[R] survival: ridge log-likelihood workaround

Fri Dec 10 16:07:42 CET 2010

------ begin inclusion ---------
Dear all,

I need to calculate likelihood ratio test for ridge regression. In
February I have reported a bug where coxph returns unpenalized
log-likelihood for final beta estimates for ridge coxph regression. In
high-dimensional settings ridge regression models usually fail for lower
values of lambda. As the result of it, in such settings the ridge
regressions have higher values of lambda (e.g. over 100) which means
that the difference between unpenalized log-likelihood and penalized
log-likelihood is not insignificant.

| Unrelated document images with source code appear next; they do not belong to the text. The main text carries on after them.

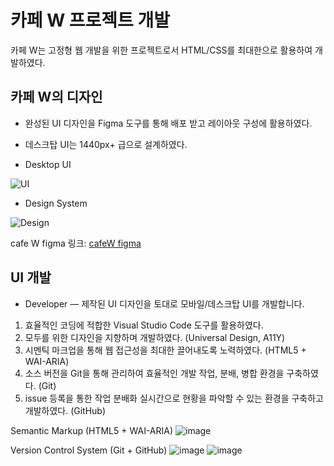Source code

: # 카페 W 프로젝트 개발

카페 W는 고정형 웹 개발을 위한 프로젝트로서 HTML/CSS를 최대한으로 활용하여 개발하였다.

## 카페 W의 디자인

- 완성된 UI 디자인을 Figma 도구를 통해 배포 받고 레이아웃 구성에 활용하였다.
- 데스크탑 UI는 1440px+ 급으로 설계하였다.

- Desktop UI

![UI](https://user-images.githubusercontent.com/56425514/99019720-4f474d00-25a0-11eb-9f72-950a59025680.png)

- Design System

![Design](https://user-images.githubusercontent.com/56425514/99019752-61c18680-25a0-11eb-986f-6ee701b9b63b.png)

cafe W figma 링크: [cafeW figma](https://www.figma.com/file/xxGWMBciUEN4kVX7E2AcIC/Cafe-W)

## UI 개발

- Developer — 제작된 UI 디자인을 토대로 모바일/데스크탑 UI를 개발합니다.

1. 효율적인 코딩에 적합한 Visual Studio Code 도구를 활용하였다.
1. 모두를 위한 디자인을 지향하며 개발하였다. (Universal Design, A11Y)
1. 시멘틱 마크업을 통해 웹 접근성을 최대한 끌어내도록 노력하였다. (HTML5 + WAI-ARIA)
1. 소스 버전을 Git을 통해 관리하여 효율적인 개발 작업, 분배, 병합 환경을 구축하였다. (Git)
1. issue 등록을 통한 작업 분배화 실시간으로 현황을 파악할 수 있는 환경을 구축하고 개발하였다. (GitHub)

Semantic Markup (HTML5 + WAI-ARIA)
![image](https://user-images.githubusercontent.com/56425514/99020570-3b9ce600-25a2-11eb-8af2-3fa2681ad232.png)

Version Control System (Git + GitHub)
![image](https://user-images.githubusercontent.com/56425514/99020654-68e99400-25a2-11eb-81df-382661fe56b0.png)
![image](https://user-images.githubusercontent.com/56425514/99020841-b403a700-25a2-11eb-9bcc-353df5c1cdcb.png)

I would be grateful if someone can
confirm that the below code is correct workaround.

--- end included message ----

First, the "bug" you report is not a bug.  The log partial likelihood
from a Cox model LPL(beta) is well defined for any vector of
coefficients beta, whether they are result of a maximization or taken
from your daily horoscope.  The loglik component of coxph is the LPL for
the reported coefficients.

For a ridge regression the coxph function maximizes LPL(beta) -
penalty(beta) = penalized partial likelihood = PPL(beta).  You have
correctly recreated the PPL.

Second: how do you do formal tests on such a model?  This is hard.  The
difference LPL1- LPL2 is a chi-square when each is the result of
maximizing the Cox LPL over a set of coefficients; when using a PPL we
are maximizing over something else.  The distribution of the difference
of constrained LPL values can be argued to be a weighed sum of squared
normals where the weights are in (0,1), which is something more complex
than a chisq distribution.  In a world with infinite free time I'd have
pursued this, worked it all out, and added appropriate code to coxph.

What about the difference in PPL values, which is the test you propose?
I'm not aware of any theory showing that these have any relation to a
chi-square distribution.  (Said theory may well exist, and I'd be happy
for pointers.)

Terry Therneau